Thirty-eight individuals diagnosed with HAM/TSP participated in the study. The following categories and subcategories emerged from the participants: Signs—physical signs, symptoms, and discovery of the disease; Meanings—reaction to diagnosis and knowledge of disease, fears, and expectations; Practices—daily life, leisure, religious, and treatment activities.


People with HAM/TSP suffer from symptoms that limit their social participation, and they are affected by complex and multidimensional feelings. This awareness can contribute to the implementation of public policies—focused on the real perspective of these patients—that provide more directed, empathic, and harmonious care for these individuals.


Human T-cell lymphotropic virus type 1 (HTLV-1) was the first retrovirus identified in humans [1]. Its infection occurs either vertically (breastfeeding) or horizontally (through sexual intercourse, blood transfusion, or contamination with piercing objects) [2]. It is estimated that there are 5 to 10 million infected people worldwide [3], of whom more than 2 million are in Brazil [4]. Salvador is the city with the highest seroprevalence in the country, with 1.76% of the population affected. The majority of infected people are female with black skin color and low socioeconomic status [5].

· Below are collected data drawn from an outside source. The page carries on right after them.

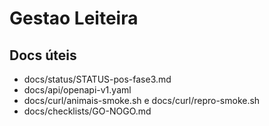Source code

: # Gestao Leiteira

## Docs úteis
- docs/status/STATUS-pos-fase3.md
- docs/api/openapi-v1.yaml
- docs/curl/animais-smoke.sh e docs/curl/repro-smoke.sh
- docs/checklists/GO-NOGO.md
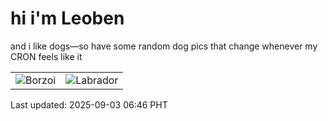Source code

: # hi i'm Leoben

and i like dogs—so have some random dog pics that change whenever my CRON feels like it

|  |  |
|--------|----------|
| ![Borzoi](https://random-dog-vercel.vercel.app/api/random-borzoi?v=1756853216) | ![Labrador](https://random-dog-vercel.vercel.app/api/random-labrador?v=1756853216) |

Last updated: 2025-09-03 06:46 PHT
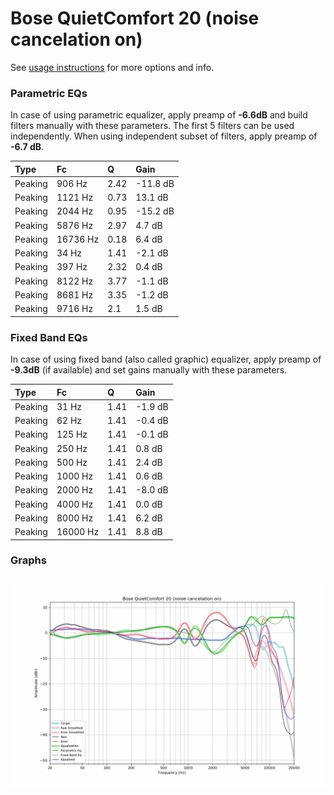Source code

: # Bose QuietComfort 20 (noise cancelation on)
See [usage instructions](https://github.com/jaakkopasanen/AutoEq#usage) for more options and info.

### Parametric EQs
In case of using parametric equalizer, apply preamp of **-6.6dB** and build filters manually
with these parameters. The first 5 filters can be used independently.
When using independent subset of filters, apply preamp of **-6.7 dB**.

| Type    | Fc       |    Q | Gain     |
|:--------|:---------|:-----|:---------|
| Peaking | 906 Hz   | 2.42 | -11.8 dB |
| Peaking | 1121 Hz  | 0.73 | 13.1 dB  |
| Peaking | 2044 Hz  | 0.95 | -15.2 dB |
| Peaking | 5876 Hz  | 2.97 | 4.7 dB   |
| Peaking | 16736 Hz | 0.18 | 6.4 dB   |
| Peaking | 34 Hz    | 1.41 | -2.1 dB  |
| Peaking | 397 Hz   | 2.32 | 0.4 dB   |
| Peaking | 8122 Hz  | 3.77 | -1.1 dB  |
| Peaking | 8681 Hz  | 3.35 | -1.2 dB  |
| Peaking | 9716 Hz  | 2.1  | 1.5 dB   |

### Fixed Band EQs
In case of using fixed band (also called graphic) equalizer, apply preamp of **-9.3dB**
(if available) and set gains manually with these parameters.

| Type    | Fc       |    Q | Gain    |
|:--------|:---------|:-----|:--------|
| Peaking | 31 Hz    | 1.41 | -1.9 dB |
| Peaking | 62 Hz    | 1.41 | -0.4 dB |
| Peaking | 125 Hz   | 1.41 | -0.1 dB |
| Peaking | 250 Hz   | 1.41 | 0.8 dB  |
| Peaking | 500 Hz   | 1.41 | 2.4 dB  |
| Peaking | 1000 Hz  | 1.41 | 0.6 dB  |
| Peaking | 2000 Hz  | 1.41 | -8.0 dB |
| Peaking | 4000 Hz  | 1.41 | 0.0 dB  |
| Peaking | 8000 Hz  | 1.41 | 6.2 dB  |
| Peaking | 16000 Hz | 1.41 | 8.8 dB  |

### Graphs
![](./Bose%20QuietComfort%2020%20(noise%20cancelation%20on).png)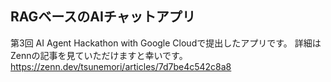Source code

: ## RAGベースのAIチャットアプリ
第3回 AI Agent Hackathon with Google Cloudで提出したアプリです。
詳細はZennの記事を見ていただけますと幸いです。
https://zenn.dev/tsunemori/articles/7d7be4c542c8a8
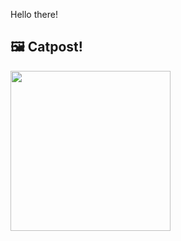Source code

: Hello there!



## 🖼️ Catpost!

<sub>
    <img src="https://cdn2.thecatapi.com/images/jXuL-bYij.jpg" height="256">
</sub>

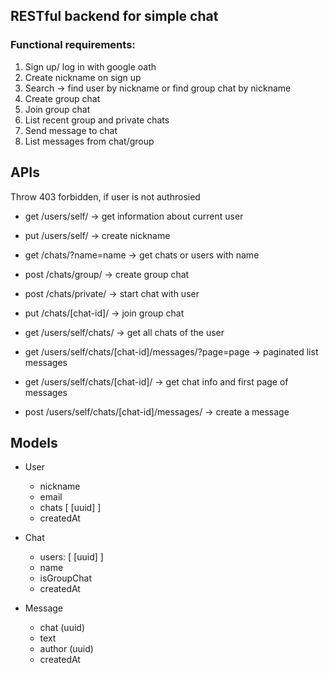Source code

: ## RESTful backend for simple chat


### Functional requirements:
1. Sign up/ log in with google oath
2. Create nickname on sign up
3. Search -> find user by nickname or find group chat by nickname
4. Create group chat
5. Join group chat
6. List recent group and private chats
7. Send message to chat
8. List messages from chat/group


## APIs
Throw 403 forbidden, if user is not authrosied

- get /users/self/ -> get information about current user
- put /users/self/ -> create nickname

- get /chats/?name=name -> get chats or users with name
- post /chats/group/ -> create group chat
- post /chats/private/ -> start chat with user
- put /chats/[chat-id]/ -> join group chat

- get /users/self/chats/ -> get all chats of the user

- get /users/self/chats/[chat-id]/messages/?page=page -> paginated list messages
- get /users/self/chats/[chat-id]/ -> get chat info and first page of messages
- post /users/self/chats/[chat-id]/messages/ -> create a message


## Models

* User
    * nickname
    * email
    * chats [ [uuid] ]
    * createdAt

* Chat
    * users: [ [uuid] ]
    * name
    * isGroupChat
    * createdAt

* Message
    * chat (uuid)
    * text
    * author (uuid)
    * createdAt
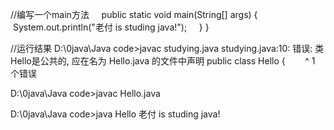 
//编写一个main方法
    public static void main(String[] args) {
        System.out.println("老付 is studing java!");
    }
}        

//运行结果
D:\0java\Java code>javac studying.java
studying.java:10: 错误: 类Hello是公共的, 应在名为 Hello.java 的文件中声明
public class Hello {
       ^
1 个错误

D:\0java\Java code>javac Hello.java

D:\0java\Java code>java Hello
老付 is studing java!             
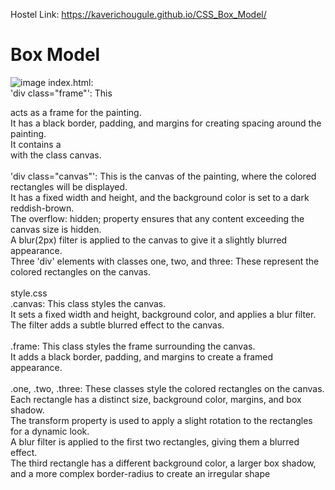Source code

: Hostel Link: https://kaverichougule.github.io/CSS_Box_Model/

# Box Model
![image](https://github.com/kaverichougule/CSS_Box_Model/assets/101037685/0eeac905-d434-467c-95e7-33ddeb2d82c2)
index.html: <br>
'div class="frame"': This <div> acts as a frame for the painting. <br>
It has a black border, padding, and margins for creating spacing around the painting. <br> 
It contains a <div> with the class canvas. <br><br>
'div class="canvas"': This is the canvas of the painting, where the colored rectangles will be displayed. <br>
It has a fixed width and height, and the background color is set to a dark reddish-brown. <br>
The overflow: hidden; property ensures that any content exceeding the canvas size is hidden. <br>
A blur(2px) filter is applied to the canvas to give it a slightly blurred appearance. <br>
Three 'div' elements with classes one, two, and three: These represent the colored rectangles on the canvas. <br>
<br>
style.css <br> 
.canvas: This class styles the canvas.  <br>
It sets a fixed width and height, background color, and applies a blur filter. <br>
The filter adds a subtle blurred effect to the canvas. <br><br>
.frame: This class styles the frame surrounding the canvas.  <br>
It adds a black border, padding, and margins to create a framed appearance. <br><br>
.one, .two, .three: These classes style the colored rectangles on the canvas. <br>
Each rectangle has a distinct size, background color, margins, and box shadow. <br>
The transform property is used to apply a slight rotation to the rectangles for a dynamic look. <br>
A blur filter is applied to the first two rectangles, giving them a blurred effect. <br>
The third rectangle has a different background color, a larger box shadow, and a more complex border-radius to create an irregular shape <br>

Approximately 3–5% of HTLV-1-infected people develop HTLV-1 associated myelopathy or tropical spastic paraparesis (HAM/TSP). It is a progressive neurodegenerative condition that predominantly affects the spinal cord and causes chronic pain, postural imbalance, sphincter and sexual disorders, and gait and balance alterations, all of which negatively impact quality of life [6, 7]. Five to ten years after HAM/TSP diagnosis, people need some walking aid [6].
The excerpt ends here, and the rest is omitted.